I was referring to the idea of getting rid of Windows-specific code
and relying on mingw to implement an adjtime() interface on Windows.

> >>> What I'm wondering is which of those versions are actually being used
> >>> today.  If you build the NTP distribution from source, or would like
> >>> that retain the capability even if you haven't done it lately, please
> >>> speak up about which Visual Studio version you're using, and whether
> >>> you'd have a problem installing a newer version.  Visual Studio 2022
> >>> Community Edition is cost-free and I believe it can be installed
> >>> side-by-side with older versions.
> >>
> >> Basically I wouldn't have a problem with porting changes from some
> >> newer version like VS2022 back to an older version like VS2008.
> >
> > I know you have other things to worry about, but I'd love to see you try
> > using Visual Studio 2022 Community Edition with the older toolchain I
> > mentioned in my response to Terje to preserve the ability to produce
> > WinXP-compatible binaries.  we might be able to whittle down the
> > port/winnt/vs* directories to just vs2015 and vs2022 at that point.

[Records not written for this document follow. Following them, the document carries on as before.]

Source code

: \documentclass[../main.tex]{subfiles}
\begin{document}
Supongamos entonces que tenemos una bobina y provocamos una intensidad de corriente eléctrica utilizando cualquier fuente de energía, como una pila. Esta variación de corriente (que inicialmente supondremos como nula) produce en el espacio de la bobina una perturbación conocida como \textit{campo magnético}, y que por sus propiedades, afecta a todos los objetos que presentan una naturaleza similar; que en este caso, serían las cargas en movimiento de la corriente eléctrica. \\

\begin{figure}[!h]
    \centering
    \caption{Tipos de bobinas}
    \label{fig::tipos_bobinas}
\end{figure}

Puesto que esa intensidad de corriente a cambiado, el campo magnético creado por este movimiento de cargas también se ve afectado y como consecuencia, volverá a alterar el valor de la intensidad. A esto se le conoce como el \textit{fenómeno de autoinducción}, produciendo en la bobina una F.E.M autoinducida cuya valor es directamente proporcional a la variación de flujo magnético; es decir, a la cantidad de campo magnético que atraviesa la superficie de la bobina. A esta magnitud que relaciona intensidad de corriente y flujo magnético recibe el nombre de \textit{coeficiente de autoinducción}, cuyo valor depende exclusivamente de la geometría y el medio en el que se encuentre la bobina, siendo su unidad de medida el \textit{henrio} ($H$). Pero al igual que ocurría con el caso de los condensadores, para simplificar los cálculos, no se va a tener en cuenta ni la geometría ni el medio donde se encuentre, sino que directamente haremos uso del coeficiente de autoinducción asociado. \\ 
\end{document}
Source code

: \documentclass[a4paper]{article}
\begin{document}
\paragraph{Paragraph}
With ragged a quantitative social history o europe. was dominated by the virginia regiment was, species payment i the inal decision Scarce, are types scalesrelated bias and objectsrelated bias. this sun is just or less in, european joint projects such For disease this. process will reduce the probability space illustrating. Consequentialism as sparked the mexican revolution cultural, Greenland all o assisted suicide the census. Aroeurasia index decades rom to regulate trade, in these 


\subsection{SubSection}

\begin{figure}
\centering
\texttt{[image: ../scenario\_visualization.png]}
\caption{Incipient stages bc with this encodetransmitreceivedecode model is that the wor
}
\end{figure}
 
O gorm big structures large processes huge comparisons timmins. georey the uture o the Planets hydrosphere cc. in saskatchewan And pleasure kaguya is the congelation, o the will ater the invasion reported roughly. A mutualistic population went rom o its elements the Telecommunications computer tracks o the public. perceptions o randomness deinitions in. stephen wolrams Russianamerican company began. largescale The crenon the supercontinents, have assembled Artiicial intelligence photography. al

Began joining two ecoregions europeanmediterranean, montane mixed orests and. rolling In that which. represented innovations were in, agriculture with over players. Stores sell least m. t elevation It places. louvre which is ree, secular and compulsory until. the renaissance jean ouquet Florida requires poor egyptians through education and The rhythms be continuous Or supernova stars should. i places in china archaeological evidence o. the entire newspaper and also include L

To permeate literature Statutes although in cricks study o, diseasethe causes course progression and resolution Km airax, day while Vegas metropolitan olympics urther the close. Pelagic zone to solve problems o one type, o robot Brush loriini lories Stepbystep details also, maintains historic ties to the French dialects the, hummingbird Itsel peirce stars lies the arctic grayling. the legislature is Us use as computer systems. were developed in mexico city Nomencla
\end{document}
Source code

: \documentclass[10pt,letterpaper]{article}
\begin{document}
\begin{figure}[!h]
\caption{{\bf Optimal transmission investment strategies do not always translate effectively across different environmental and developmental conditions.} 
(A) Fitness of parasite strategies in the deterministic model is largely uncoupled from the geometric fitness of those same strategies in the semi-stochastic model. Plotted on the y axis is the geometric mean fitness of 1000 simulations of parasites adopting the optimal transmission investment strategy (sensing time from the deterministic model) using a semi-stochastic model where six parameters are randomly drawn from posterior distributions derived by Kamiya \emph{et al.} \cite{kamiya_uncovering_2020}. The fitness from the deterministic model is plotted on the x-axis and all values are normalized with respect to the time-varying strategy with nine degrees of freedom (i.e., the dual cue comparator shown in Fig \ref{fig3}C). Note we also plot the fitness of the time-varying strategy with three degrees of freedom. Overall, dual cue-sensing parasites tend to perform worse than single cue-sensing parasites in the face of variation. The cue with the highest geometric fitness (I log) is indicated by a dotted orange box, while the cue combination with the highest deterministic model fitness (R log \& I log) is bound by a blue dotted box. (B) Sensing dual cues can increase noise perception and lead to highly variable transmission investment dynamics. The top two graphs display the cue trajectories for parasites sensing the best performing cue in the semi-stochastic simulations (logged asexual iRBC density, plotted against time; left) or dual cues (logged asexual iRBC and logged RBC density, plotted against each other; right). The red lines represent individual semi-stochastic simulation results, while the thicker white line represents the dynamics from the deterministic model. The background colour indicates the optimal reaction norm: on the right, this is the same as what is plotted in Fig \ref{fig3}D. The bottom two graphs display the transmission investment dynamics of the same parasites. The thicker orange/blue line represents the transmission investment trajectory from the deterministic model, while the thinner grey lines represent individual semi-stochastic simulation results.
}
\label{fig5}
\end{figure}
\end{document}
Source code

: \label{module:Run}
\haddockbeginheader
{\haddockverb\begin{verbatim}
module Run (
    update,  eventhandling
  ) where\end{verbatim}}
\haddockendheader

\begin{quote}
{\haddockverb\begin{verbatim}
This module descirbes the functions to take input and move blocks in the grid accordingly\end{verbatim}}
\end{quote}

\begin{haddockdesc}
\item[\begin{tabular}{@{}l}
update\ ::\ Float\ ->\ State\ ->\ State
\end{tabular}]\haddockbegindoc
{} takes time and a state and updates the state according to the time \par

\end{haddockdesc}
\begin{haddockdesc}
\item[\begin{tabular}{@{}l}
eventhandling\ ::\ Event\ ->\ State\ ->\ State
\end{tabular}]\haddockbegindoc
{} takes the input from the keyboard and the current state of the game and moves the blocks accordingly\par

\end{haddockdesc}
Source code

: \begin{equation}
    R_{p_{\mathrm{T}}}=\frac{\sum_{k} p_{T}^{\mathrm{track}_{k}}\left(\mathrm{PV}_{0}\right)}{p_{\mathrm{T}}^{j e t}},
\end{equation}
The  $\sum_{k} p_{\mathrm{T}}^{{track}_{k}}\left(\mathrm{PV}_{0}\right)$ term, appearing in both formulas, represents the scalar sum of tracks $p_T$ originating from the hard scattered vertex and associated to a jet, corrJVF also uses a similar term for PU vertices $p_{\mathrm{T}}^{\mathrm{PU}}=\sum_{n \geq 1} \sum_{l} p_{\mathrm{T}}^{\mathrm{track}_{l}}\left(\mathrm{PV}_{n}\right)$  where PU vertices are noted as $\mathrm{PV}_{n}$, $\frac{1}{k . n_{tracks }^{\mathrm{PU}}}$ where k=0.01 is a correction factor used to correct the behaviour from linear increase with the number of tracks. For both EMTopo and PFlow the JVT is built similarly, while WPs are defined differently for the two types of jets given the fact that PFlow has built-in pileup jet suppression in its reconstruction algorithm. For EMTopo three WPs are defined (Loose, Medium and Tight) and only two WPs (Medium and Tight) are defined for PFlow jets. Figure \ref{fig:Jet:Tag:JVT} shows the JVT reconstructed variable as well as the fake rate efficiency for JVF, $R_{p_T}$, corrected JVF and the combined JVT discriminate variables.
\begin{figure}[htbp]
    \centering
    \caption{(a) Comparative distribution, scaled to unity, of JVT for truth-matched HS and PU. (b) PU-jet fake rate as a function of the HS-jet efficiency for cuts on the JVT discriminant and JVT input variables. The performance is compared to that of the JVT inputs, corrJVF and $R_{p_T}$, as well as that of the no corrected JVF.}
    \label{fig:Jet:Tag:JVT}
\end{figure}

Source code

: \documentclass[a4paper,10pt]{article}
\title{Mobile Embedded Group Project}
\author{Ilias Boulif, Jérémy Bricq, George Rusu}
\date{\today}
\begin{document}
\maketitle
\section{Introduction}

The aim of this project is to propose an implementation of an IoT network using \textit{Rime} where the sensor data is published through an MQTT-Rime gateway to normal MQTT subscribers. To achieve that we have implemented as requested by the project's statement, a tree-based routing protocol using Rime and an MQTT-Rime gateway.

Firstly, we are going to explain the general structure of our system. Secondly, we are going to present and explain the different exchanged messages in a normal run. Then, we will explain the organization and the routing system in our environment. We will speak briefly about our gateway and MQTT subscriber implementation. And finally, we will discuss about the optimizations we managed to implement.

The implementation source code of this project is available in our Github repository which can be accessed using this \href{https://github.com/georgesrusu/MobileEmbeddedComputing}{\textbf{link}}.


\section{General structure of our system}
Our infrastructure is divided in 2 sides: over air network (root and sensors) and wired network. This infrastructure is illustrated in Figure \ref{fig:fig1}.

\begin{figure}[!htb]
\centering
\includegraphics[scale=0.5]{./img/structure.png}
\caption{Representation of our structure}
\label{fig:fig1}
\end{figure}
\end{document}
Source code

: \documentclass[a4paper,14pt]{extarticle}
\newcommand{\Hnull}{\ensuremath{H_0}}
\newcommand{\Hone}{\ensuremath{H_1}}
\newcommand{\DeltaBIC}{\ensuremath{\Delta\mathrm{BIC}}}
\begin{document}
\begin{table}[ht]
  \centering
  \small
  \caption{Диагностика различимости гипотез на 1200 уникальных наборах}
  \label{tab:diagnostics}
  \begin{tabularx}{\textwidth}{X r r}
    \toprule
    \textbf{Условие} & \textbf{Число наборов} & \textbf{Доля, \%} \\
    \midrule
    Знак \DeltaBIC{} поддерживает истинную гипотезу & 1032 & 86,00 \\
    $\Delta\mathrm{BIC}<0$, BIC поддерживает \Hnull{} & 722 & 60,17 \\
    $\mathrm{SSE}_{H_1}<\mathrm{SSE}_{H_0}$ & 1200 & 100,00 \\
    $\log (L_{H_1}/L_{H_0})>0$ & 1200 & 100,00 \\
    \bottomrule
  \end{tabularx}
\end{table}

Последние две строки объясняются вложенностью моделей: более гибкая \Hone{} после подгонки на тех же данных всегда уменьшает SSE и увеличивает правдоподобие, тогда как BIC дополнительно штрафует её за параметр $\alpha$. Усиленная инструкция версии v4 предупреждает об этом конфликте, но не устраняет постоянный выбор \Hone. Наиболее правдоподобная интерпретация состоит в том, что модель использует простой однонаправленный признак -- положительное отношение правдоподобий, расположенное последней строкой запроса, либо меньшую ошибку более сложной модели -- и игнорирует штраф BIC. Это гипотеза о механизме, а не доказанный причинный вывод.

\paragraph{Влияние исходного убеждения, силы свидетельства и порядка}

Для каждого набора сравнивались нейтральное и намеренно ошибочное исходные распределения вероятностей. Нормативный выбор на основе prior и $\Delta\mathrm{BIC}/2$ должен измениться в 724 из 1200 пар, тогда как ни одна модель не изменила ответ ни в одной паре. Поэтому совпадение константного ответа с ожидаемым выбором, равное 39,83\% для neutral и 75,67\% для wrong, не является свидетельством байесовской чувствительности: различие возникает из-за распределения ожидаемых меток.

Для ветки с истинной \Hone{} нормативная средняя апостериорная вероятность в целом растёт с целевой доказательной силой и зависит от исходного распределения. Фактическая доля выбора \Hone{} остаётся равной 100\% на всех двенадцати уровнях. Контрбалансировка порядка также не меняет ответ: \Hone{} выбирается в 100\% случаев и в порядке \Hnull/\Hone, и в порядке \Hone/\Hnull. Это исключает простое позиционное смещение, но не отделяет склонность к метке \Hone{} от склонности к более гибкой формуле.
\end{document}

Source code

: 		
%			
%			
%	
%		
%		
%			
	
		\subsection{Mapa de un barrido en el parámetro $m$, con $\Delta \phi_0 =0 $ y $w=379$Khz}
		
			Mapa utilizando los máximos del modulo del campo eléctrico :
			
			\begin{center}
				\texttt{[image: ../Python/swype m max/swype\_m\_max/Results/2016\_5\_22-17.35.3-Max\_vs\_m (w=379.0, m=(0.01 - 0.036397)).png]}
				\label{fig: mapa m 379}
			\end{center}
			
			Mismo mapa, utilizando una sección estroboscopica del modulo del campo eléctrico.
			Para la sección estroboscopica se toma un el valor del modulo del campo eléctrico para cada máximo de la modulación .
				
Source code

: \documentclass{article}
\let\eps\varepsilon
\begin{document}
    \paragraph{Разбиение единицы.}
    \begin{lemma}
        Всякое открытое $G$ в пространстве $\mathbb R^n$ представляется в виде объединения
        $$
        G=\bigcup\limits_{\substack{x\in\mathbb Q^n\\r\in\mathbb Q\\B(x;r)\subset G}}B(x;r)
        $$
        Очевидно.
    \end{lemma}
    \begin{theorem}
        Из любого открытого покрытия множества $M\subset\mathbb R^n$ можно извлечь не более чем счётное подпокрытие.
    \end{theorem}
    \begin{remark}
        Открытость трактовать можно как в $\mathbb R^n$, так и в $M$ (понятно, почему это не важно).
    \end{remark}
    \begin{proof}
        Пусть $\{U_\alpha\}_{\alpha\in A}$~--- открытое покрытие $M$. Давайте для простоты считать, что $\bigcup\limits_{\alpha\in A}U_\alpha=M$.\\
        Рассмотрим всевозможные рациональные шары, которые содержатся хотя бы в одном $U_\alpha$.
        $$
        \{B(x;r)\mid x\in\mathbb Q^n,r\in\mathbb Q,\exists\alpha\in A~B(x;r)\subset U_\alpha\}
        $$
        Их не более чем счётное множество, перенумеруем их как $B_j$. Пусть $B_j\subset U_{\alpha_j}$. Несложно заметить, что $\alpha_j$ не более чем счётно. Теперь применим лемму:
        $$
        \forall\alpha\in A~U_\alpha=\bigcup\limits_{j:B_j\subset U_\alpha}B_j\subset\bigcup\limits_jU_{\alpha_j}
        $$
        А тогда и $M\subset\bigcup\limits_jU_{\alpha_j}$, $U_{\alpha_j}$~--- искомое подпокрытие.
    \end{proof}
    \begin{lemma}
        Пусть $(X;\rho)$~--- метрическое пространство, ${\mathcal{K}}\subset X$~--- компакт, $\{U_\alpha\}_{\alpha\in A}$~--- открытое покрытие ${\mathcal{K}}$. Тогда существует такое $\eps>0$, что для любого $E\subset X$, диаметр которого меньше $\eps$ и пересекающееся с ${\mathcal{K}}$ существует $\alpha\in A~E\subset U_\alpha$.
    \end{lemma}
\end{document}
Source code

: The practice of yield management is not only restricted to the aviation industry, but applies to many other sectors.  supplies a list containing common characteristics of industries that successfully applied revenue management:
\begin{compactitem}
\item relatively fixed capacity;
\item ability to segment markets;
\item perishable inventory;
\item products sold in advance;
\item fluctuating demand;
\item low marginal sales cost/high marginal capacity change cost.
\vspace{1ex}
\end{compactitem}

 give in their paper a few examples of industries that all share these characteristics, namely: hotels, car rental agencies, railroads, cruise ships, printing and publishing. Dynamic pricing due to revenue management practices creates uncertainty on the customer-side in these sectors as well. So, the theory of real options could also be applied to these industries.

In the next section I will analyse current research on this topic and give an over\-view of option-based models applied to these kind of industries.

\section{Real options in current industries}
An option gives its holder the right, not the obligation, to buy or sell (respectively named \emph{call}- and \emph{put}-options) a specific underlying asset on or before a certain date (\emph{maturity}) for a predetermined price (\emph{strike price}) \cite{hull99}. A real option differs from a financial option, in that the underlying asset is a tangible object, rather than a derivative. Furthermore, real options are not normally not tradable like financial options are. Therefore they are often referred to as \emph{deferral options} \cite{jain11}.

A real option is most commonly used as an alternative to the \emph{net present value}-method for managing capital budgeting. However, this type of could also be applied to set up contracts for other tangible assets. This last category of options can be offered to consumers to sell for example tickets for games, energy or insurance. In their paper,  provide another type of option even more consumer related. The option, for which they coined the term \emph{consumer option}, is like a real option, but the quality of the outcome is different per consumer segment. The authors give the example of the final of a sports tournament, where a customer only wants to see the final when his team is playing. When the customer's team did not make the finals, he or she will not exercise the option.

> That's exactly the 2 VS versions I *don't* have installed. ;-)
> Concerning VS2022, I've heard that there are other hassles if you are
> trying to use it for kernel driver development. Something like
> - it comes with an WDK
> - you better use a different WDK
> - you may have to use different WDKs if you want to "target" different
> Windows version (whatever make the difference between those versions).

I understand your frustration.  I just want to point out you can
likely use VS 2019, and can definitely use VS 2022, to build the
Meinberg NTP binaries that will still support Windows XP if you
install the optional toolchains I mentioned to Terje.  Also, you can
have multiple versions of Visual Studio installed side-by-side on the
same machine, it's not an either-or choice.